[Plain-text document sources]
□ □ □ □

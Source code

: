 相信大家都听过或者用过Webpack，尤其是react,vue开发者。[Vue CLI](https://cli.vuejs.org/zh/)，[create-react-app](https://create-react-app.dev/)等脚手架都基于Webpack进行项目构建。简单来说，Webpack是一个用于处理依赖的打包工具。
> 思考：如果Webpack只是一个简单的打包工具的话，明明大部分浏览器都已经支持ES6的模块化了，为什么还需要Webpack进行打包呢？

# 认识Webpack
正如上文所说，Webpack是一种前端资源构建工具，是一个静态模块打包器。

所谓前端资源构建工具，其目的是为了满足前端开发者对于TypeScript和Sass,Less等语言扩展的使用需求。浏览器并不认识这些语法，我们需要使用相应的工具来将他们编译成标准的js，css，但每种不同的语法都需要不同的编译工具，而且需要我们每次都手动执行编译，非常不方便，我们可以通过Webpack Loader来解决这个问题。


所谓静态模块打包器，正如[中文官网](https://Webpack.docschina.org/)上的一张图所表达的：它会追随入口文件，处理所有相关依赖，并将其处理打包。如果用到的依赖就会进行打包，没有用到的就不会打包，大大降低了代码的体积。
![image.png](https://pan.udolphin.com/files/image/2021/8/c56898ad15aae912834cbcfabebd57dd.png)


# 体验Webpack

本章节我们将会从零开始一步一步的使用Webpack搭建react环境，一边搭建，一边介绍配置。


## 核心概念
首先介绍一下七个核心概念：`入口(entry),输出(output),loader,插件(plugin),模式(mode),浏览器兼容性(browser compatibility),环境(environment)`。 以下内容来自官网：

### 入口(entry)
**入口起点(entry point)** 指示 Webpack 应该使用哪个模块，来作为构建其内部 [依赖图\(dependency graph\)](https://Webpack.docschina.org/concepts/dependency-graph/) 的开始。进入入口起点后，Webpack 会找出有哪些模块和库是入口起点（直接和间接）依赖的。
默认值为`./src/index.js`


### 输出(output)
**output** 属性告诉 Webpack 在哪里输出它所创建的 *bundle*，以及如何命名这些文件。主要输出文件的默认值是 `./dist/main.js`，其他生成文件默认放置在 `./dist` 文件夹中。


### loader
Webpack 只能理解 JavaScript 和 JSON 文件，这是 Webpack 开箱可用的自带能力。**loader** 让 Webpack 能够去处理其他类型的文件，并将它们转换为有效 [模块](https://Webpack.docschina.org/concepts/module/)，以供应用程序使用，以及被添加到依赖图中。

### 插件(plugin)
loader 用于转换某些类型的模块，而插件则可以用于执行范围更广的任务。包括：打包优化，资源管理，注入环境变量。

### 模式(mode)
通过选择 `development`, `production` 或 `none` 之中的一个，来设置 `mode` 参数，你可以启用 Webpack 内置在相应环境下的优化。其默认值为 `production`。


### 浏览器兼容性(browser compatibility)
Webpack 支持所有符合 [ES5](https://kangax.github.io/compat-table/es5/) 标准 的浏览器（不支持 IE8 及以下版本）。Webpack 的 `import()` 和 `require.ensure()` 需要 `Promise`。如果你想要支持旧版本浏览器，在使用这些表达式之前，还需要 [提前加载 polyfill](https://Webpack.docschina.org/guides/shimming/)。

□ □ □ □

▶ THE PROBLEM:
Would you copy the data exactly as shown above?

▶ THE COMPLETED TASK:
Source code

: 相信大家都听过或者用过Webpack，尤其是react,vue开发者。[Vue CLI](https://cli.vuejs.org/zh/)，[create-react-app](https://create-react-app.dev/)等脚手架都基于Webpack进行项目构建。简单来说，Webpack是一个用于处理依赖的打包工具。
> 思考：如果Webpack只是一个简单的打包工具的话，明明大部分浏览器都已经支持ES6的模块化了，为什么还需要Webpack进行打包呢？

# 认识Webpack
正如上文所说，Webpack是一种前端资源构建工具，是一个静态模块打包器。

所谓前端资源构建工具，其目的是为了满足前端开发者对于TypeScript和Sass,Less等语言扩展的使用需求。浏览器并不认识这些语法，我们需要使用相应的工具来将他们编译成标准的js，css，但每种不同的语法都需要不同的编译工具，而且需要我们每次都手动执行编译，非常不方便，我们可以通过Webpack Loader来解决这个问题。


所谓静态模块打包器，正如[中文官网](https://Webpack.docschina.org/)上的一张图所表达的：它会追随入口文件，处理所有相关依赖，并将其处理打包。如果用到的依赖就会进行打包，没有用到的就不会打包，大大降低了代码的体积。
![image.png](https://pan.udolphin.com/files/image/2021/8/c56898ad15aae912834cbcfabebd57dd.png)


# 体验Webpack

本章节我们将会从零开始一步一步的使用Webpack搭建react环境，一边搭建，一边介绍配置。


## 核心概念
首先介绍一下七个核心概念：`入口(entry),输出(output),loader,插件(plugin),模式(mode),浏览器兼容性(browser compatibility),环境(environment)`。 以下内容来自官网：

### 入口(entry)
**入口起点(entry point)** 指示 Webpack 应该使用哪个模块，来作为构建其内部 [依赖图\(dependency graph\)](https://Webpack.docschina.org/concepts/dependency-graph/) 的开始。进入入口起点后，Webpack 会找出有哪些模块和库是入口起点（直接和间接）依赖的。
默认值为`./src/index.js`


### 输出(output)
**output** 属性告诉 Webpack 在哪里输出它所创建的 *bundle*，以及如何命名这些文件。主要输出文件的默认值是 `./dist/main.js`，其他生成文件默认放置在 `./dist` 文件夹中。


### loader
Webpack 只能理解 JavaScript 和 JSON 文件，这是 Webpack 开箱可用的自带能力。**loader** 让 Webpack 能够去处理其他类型的文件，并将它们转换为有效 [模块](https://Webpack.docschina.org/concepts/module/)，以供应用程序使用，以及被添加到依赖图中。

### 插件(plugin)
loader 用于转换某些类型的模块，而插件则可以用于执行范围更广的任务。包括：打包优化，资源管理，注入环境变量。

### 模式(mode)
通过选择 `development`, `production` 或 `none` 之中的一个，来设置 `mode` 参数，你可以启用 Webpack 内置在相应环境下的优化。其默认值为 `production`。


### 浏览器兼容性(browser compatibility)
Webpack 支持所有符合 [ES5](https://kangax.github.io/compat-table/es5/) 标准 的浏览器（不支持 IE8 及以下版本）。Webpack 的 `import()` 和 `require.ensure()` 需要 `Promise`。如果你想要支持旧版本浏览器，在使用这些表达式之前，还需要 [提前加载 polyfill](https://Webpack.docschina.org/guides/shimming/)。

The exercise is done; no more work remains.